● **Rendered images with source text**
▼

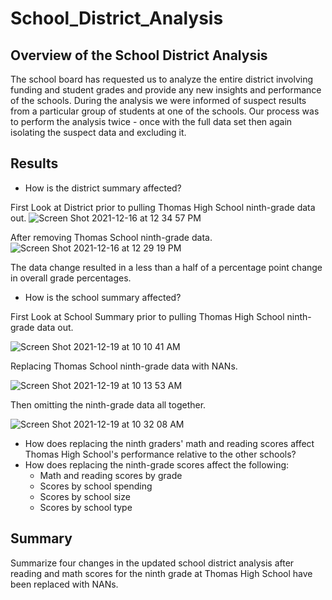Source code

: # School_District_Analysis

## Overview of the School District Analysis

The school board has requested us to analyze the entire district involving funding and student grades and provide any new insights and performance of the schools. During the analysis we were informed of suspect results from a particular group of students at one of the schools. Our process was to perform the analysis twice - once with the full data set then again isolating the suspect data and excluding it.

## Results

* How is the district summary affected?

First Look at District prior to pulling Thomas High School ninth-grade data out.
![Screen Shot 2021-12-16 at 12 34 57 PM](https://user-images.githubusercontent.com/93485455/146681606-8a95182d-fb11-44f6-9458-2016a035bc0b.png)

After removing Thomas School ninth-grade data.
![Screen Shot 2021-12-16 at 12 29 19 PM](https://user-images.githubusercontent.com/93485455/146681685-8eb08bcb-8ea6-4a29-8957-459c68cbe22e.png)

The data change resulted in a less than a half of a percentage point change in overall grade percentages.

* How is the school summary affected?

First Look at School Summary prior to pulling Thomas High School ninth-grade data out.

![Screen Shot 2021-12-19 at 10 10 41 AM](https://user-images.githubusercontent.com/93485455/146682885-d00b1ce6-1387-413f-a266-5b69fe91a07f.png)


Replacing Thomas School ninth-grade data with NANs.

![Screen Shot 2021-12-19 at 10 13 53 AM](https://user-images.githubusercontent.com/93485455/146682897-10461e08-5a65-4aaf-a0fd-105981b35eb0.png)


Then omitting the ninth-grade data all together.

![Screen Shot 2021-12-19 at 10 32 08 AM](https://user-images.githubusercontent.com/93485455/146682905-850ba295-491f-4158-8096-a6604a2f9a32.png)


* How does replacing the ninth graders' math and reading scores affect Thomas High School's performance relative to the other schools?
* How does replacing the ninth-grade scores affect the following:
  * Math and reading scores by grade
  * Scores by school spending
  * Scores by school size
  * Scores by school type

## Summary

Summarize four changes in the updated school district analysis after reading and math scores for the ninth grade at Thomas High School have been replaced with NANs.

▲

Every line above that holds the string "affected" should be copied out.

● **RESPONSE TO THIS TASK**
* How is the district summary affected?
* How is the school summary affected?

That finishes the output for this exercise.